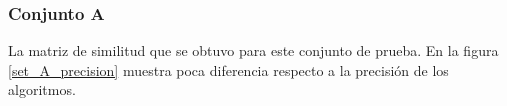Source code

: \subsubsection{Conjunto A}
La matriz de similitud que se obtuvo para este conjunto de prueba. En la figura \ref{set_A_precision} muestra poca diferencia respecto a la precisión de los algoritmos.
\begin{figure}[!h]
\centering
{}
\hspace{-1.5cm}
\hspace{-1.5cm}
\end{figure}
= = =
Take the lines from the one containing "La matriz de" to the last line of the material above and write them out exactly.

* **RESULT OF THE EXERCISE**:
La matriz de similitud que se obtuvo para este conjunto de prueba. En la figura \ref{set_A_precision} muestra poca diferencia respecto a la precisión de los algoritmos.
\begin{figure}[!h]
\centering
{}
\hspace{-1.5cm}
\hspace{-1.5cm}
\end{figure}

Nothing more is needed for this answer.